▶ **What you will do**:
Output the records exactly. Include every line.
↓
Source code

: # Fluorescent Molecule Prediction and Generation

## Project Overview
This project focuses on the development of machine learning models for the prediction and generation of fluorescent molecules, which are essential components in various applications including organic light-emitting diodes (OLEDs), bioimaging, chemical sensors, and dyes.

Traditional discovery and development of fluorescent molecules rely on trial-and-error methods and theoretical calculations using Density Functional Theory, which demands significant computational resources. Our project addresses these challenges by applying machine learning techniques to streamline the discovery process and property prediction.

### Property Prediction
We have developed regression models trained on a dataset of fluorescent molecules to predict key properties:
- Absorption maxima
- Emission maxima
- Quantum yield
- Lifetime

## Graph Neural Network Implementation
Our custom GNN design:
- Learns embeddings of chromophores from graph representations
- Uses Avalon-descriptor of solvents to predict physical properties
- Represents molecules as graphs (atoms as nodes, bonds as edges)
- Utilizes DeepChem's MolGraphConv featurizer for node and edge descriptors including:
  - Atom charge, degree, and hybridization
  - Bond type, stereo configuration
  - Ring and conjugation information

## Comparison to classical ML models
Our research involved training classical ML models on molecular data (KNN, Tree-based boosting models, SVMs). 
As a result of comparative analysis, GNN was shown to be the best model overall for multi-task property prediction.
↑
▶ **Problem solution**:
Source code

: # Fluorescent Molecule Prediction and Generation

## Project Overview
This project focuses on the development of machine learning models for the prediction and generation of fluorescent molecules, which are essential components in various applications including organic light-emitting diodes (OLEDs), bioimaging, chemical sensors, and dyes.

Traditional discovery and development of fluorescent molecules rely on trial-and-error methods and theoretical calculations using Density Functional Theory, which demands significant computational resources. Our project addresses these challenges by applying machine learning techniques to streamline the discovery process and property prediction.

### Property Prediction
We have developed regression models trained on a dataset of fluorescent molecules to predict key properties:
- Absorption maxima
- Emission maxima
- Quantum yield
- Lifetime

## Graph Neural Network Implementation
Our custom GNN design:
- Learns embeddings of chromophores from graph representations
- Uses Avalon-descriptor of solvents to predict physical properties
- Represents molecules as graphs (atoms as nodes, bonds as edges)
- Utilizes DeepChem's MolGraphConv featurizer for node and edge descriptors including:
  - Atom charge, degree, and hybridization
  - Bond type, stereo configuration
  - Ring and conjugation information

## Comparison to classical ML models
Our research involved training classical ML models on molecular data (KNN, Tree-based boosting models, SVMs). 
As a result of comparative analysis, GNN was shown to be the best model overall for multi-task property prediction.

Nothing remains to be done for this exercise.